Petitioner, an inmate of the state prison at San Quentin, seeks his release on
habeas corpus.
The facts are not in dispute. No return to the writ was filed herein, but it was stipulated upon the hearing “that the allegations of fact set forth in the petition are true; that the petition may stand as a return to the writ and also as a traverse thereto”. It appears that petitioner was convicted on two charges of assault with a deadly weapon. For each of said offenses he was sentenced to be confined in the state prison at San Quentin for the term prescribed by law and he was thereafter received at said prison on April 20, 1929. On October 28, 1931, the board of prison terms and paroles fixed petitioner’s term of imprisonment on said two sentences at seven years each, the terms to run consecutively. Said board also made its order granting petitioner five years on parole. Petitioner has been continuously confined in the state prison since being received there on April 20, 1929, and has been allowed full time credits during his confinement by resolutions duly adopted by the board upon recommendation of the warden.

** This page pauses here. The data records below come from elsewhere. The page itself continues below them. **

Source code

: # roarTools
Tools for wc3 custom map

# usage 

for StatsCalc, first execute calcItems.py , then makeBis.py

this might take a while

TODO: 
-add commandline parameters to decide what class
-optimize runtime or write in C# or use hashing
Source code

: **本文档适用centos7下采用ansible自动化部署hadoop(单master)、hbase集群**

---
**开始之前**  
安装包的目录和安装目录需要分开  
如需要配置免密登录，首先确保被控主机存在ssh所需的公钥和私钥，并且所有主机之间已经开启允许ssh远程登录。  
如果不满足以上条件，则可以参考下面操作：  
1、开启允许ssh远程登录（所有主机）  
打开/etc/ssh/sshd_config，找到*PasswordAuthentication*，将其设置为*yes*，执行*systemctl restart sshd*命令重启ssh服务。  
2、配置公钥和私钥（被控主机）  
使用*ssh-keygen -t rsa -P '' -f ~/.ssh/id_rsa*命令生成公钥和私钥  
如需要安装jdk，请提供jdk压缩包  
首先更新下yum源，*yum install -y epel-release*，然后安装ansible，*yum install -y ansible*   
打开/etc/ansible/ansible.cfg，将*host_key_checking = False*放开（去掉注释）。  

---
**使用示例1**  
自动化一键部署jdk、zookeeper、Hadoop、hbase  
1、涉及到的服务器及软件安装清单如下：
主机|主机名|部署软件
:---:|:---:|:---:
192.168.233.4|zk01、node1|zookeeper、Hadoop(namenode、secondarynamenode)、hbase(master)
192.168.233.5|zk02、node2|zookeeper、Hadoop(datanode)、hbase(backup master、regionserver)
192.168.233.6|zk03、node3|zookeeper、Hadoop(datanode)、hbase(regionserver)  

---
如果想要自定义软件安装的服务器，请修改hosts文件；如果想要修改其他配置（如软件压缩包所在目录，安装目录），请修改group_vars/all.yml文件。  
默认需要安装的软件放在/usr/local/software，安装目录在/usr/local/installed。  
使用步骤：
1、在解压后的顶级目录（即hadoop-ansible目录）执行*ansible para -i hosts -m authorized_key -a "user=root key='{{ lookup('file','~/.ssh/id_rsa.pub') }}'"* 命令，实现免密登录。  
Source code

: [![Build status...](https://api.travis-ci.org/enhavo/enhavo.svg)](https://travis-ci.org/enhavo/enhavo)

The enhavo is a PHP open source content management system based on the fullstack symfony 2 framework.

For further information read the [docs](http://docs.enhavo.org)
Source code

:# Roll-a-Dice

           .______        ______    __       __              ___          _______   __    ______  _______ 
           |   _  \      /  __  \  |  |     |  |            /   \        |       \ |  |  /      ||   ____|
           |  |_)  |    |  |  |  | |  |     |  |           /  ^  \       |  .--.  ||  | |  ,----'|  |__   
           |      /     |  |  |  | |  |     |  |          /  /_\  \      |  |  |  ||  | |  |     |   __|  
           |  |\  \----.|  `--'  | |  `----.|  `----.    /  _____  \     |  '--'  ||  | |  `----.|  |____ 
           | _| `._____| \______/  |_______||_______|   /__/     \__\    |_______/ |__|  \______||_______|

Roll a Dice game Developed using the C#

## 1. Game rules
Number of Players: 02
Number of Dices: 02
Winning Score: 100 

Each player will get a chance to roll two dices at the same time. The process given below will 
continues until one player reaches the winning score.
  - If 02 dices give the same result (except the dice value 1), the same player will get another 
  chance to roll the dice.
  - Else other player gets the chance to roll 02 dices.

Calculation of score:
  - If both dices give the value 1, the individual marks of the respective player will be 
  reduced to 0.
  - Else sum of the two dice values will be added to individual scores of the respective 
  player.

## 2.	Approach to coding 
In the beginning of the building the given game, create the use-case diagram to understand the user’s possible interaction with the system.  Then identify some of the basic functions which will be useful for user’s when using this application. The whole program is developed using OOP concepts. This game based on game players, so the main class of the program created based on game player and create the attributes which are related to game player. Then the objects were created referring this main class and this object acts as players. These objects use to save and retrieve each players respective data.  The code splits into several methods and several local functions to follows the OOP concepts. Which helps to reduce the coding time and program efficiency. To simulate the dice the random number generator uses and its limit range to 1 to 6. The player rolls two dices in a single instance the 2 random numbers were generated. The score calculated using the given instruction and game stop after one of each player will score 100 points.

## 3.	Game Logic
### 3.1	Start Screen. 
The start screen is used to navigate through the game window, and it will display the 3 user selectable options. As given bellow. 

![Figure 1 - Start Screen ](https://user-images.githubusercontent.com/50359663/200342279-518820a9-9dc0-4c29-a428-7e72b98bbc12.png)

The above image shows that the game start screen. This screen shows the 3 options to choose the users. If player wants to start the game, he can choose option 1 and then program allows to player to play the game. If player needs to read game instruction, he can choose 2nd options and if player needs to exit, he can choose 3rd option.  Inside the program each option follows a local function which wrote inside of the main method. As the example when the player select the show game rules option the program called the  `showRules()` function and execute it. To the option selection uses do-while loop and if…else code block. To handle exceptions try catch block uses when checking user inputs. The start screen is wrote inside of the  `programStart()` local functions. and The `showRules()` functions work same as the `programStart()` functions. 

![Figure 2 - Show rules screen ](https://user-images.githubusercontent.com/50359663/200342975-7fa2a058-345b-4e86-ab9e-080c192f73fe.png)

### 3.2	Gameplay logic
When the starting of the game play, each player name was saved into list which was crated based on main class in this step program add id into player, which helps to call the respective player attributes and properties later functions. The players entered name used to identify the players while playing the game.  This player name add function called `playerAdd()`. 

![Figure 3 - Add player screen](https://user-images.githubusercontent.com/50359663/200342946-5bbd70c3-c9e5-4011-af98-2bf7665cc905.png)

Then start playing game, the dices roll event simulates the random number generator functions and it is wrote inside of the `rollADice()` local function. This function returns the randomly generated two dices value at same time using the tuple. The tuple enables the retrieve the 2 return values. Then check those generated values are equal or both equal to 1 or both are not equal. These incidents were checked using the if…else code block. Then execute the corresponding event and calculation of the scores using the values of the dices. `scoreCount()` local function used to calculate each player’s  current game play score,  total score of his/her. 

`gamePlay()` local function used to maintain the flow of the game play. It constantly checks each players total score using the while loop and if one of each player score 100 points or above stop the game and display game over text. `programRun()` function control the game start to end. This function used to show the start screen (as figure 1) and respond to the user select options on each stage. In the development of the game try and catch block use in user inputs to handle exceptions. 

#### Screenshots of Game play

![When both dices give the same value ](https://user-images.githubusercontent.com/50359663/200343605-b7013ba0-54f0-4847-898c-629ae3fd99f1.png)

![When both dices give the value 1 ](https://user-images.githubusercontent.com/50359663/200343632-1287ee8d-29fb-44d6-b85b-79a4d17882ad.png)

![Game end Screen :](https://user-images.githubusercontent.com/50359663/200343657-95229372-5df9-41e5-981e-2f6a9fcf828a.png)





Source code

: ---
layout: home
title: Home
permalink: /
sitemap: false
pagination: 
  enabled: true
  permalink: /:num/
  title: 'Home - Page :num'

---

This proceeding has arisen by reason of a difference of opinion as to the manner of computing the time credits to which petitioner is entitled. The parties seek the opinion of this court as to whether said credits “are to be calculated under the statute in force at the time of his conviction or should be calculated under the statute now in force”. Section 1168 of the Penal Code, which now provides for such time credits, has been amended twice since petitioner entered the prison, but subdivision 6 thereof provides, “The provisions of this section are to apply to all prisoners now serving sentences in the state prison.” We believe it clear that petitioner’s time credits are to be calculated under the provisions of said section as amended. (See
In re Kepford,
217 Cal. 538 [20 Pac. (2d) 333].)
[36]
The further question has arisen as to whether under said section such time credits should he computed on a single “term of confinement” of fourteen years or upon two separate “terms” of seven years each. The parties seem to be agreed upon the proposition that if the computation is to be made upon the first basis, then petitioner was entitled to his release upon parole on February 20, 1933, while if the computation is to be made upon the second basis, he will not be entitled to such release until October 20, 1933. The difference in these computations can best be explained in figures. Under section 1168 of the Penal Code, a full allowance of time credits on a fourteen-year term amounts to five years and two months, leaving eight years and ten months to be served. Deducting from said period of eight years and ten months, the five-year period of parole allowed by the board, a period of three years and ten months remains. Petitioner had served three years and ten months on February 20, 1933. On the other hand, a full allowance of time credits on a seven-year term amounts to two years and three months. If petitioner’s time credits are computed on each of the two seven-year terms independently and said credits are added, then the full allowance of time credits amounts to four years and six months, leaving nine years and six months to be served. Deducting from said period of nine years and six months, the five-year period of parole allowed by the board, a period of four years and six months remains. Petitioner will not have served four years and six months until October 20, 1933.